Monday, May 20, 2013

Sunny Side Up

An 18 year old previously healthy woman has several months of an enlarging abdomen; one day, she presents with acute onset severe abdominal pain. She is found to have an ovarian mass which is removed. This is the histopathology:


The gross pathology is shown below. The tan, fleshy portion (green arrow) makes the diagnosis.

Challenge: What is it?

First image shown under GNU Free Documentation License; second image shown under Fair Use.

3 comments:

sibogox said...

dysgerminoma?

Alex said...

i have no idea how to interpret histo.. thinking its a brenner tumor or maybe fibrothecoma.. since no cystic elements.

Craig Chen said...

yes - funny how we spend so much of the first two year of medical school looking at histo and rarely use it
-
Sunny Side Up

This is a dysgerminoma, an uncommon but malignant ovarian neoplasm.
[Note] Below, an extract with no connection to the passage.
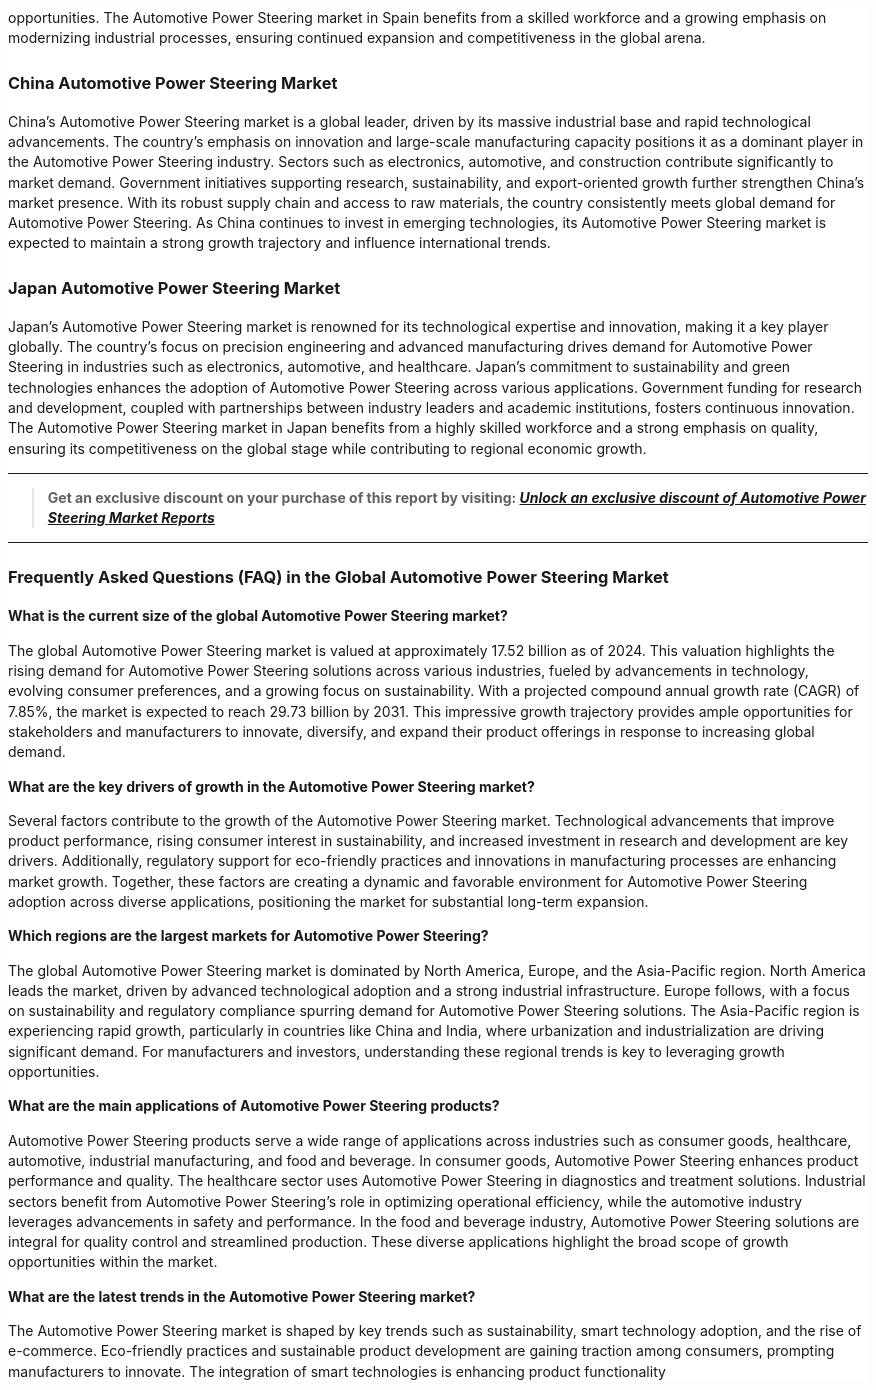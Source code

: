 opportunities. The Automotive Power Steering market in Spain benefits from a skilled workforce and a growing emphasis on modernizing industrial processes, ensuring continued expansion and competitiveness in the global arena.</p><h3>China Automotive Power Steering Market</h3><p>China&rsquo;s Automotive Power Steering market is a global leader, driven by its massive industrial base and rapid technological advancements. The country&rsquo;s emphasis on innovation and large-scale manufacturing capacity positions it as a dominant player in the Automotive Power Steering industry. Sectors such as electronics, automotive, and construction contribute significantly to market demand. Government initiatives supporting research, sustainability, and export-oriented growth further strengthen China&rsquo;s market presence. With its robust supply chain and access to raw materials, the country consistently meets global demand for Automotive Power Steering. As China continues to invest in emerging technologies, its Automotive Power Steering market is expected to maintain a strong growth trajectory and influence international trends.</p><h3>Japan Automotive Power Steering Market</h3><p>Japan&rsquo;s Automotive Power Steering market is renowned for its technological expertise and innovation, making it a key player globally. The country&rsquo;s focus on precision engineering and advanced manufacturing drives demand for Automotive Power Steering in industries such as electronics, automotive, and healthcare. Japan&rsquo;s commitment to sustainability and green technologies enhances the adoption of Automotive Power Steering across various applications. Government funding for research and development, coupled with partnerships between industry leaders and academic institutions, fosters continuous innovation. The Automotive Power Steering market in Japan benefits from a highly skilled workforce and a strong emphasis on quality, ensuring its competitiveness on the global stage while contributing to regional economic growth.</p><hr /><blockquote><p><strong>Get an exclusive discount on your purchase of this report by visiting: <em><a href="://marketresearchpulse.com/ask-for-discount/109570?utm_source=Github&amp;utm_medium=028">Unlock an exclusive discount of Automotive Power Steering Market Reports</a></em>&nbsp;</strong></p></blockquote><hr /><h3>Frequently Asked Questions (FAQ) in the Global Automotive Power Steering Market</h3><p><strong>What is the current size of the global Automotive Power Steering market?</strong></p><p>The global Automotive Power Steering market is valued at approximately 17.52 billion as of 2024. This valuation highlights the rising demand for Automotive Power Steering solutions across various industries, fueled by advancements in technology, evolving consumer preferences, and a growing focus on sustainability. With a projected compound annual growth rate (CAGR) of 7.85%, the market is expected to reach 29.73 billion by 2031. This impressive growth trajectory provides ample opportunities for stakeholders and manufacturers to innovate, diversify, and expand their product offerings in response to increasing global demand.</p><p><strong>What are the key drivers of growth in the Automotive Power Steering market?</strong></p><p>Several factors contribute to the growth of the Automotive Power Steering market. Technological advancements that improve product performance, rising consumer interest in sustainability, and increased investment in research and development are key drivers. Additionally, regulatory support for eco-friendly practices and innovations in manufacturing processes are enhancing market growth. Together, these factors are creating a dynamic and favorable environment for Automotive Power Steering adoption across diverse applications, positioning the market for substantial long-term expansion.</p><p><strong>Which regions are the largest markets for Automotive Power Steering?</strong></p><p>The global Automotive Power Steering market is dominated by North America, Europe, and the Asia-Pacific region. North America leads the market, driven by advanced technological adoption and a strong industrial infrastructure. Europe follows, with a focus on sustainability and regulatory compliance spurring demand for Automotive Power Steering solutions. The Asia-Pacific region is experiencing rapid growth, particularly in countries like China and India, where urbanization and industrialization are driving significant demand. For manufacturers and investors, understanding these regional trends is key to leveraging growth opportunities.</p><p><strong>What are the main applications of Automotive Power Steering products?</strong></p><p>Automotive Power Steering products serve a wide range of applications across industries such as consumer goods, healthcare, automotive, industrial manufacturing, and food and beverage. In consumer goods, Automotive Power Steering enhances product performance and quality. The healthcare sector uses Automotive Power Steering in diagnostics and treatment solutions. Industrial sectors benefit from Automotive Power Steering&rsquo;s role in optimizing operational efficiency, while the automotive industry leverages advancements in safety and performance. In the food and beverage industry, Automotive Power Steering solutions are integral for quality control and streamlined production. These diverse applications highlight the broad scope of growth opportunities within the market.</p><p><strong>What are the latest trends in the Automotive Power Steering market?</strong></p><p>The Automotive Power Steering market is shaped by key trends such as sustainability, smart technology adoption, and the rise of e-commerce. Eco-friendly practices and sustainable product development are gaining traction among consumers, prompting manufacturers to innovate. The integration of smart technologies is enhancing product functionality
The histopathology with undifferentiated germ cells, large vesicular cells with clear cytoplasm, well-defined boundaries, and centrally placed regular nuclei are often described as “fried eggs.” On pathology, the yellow arrow shows the bisected Fallopian tube; the green arrow shows the neoplasm, and the white arrow shows a hemorrhagic component (unusual).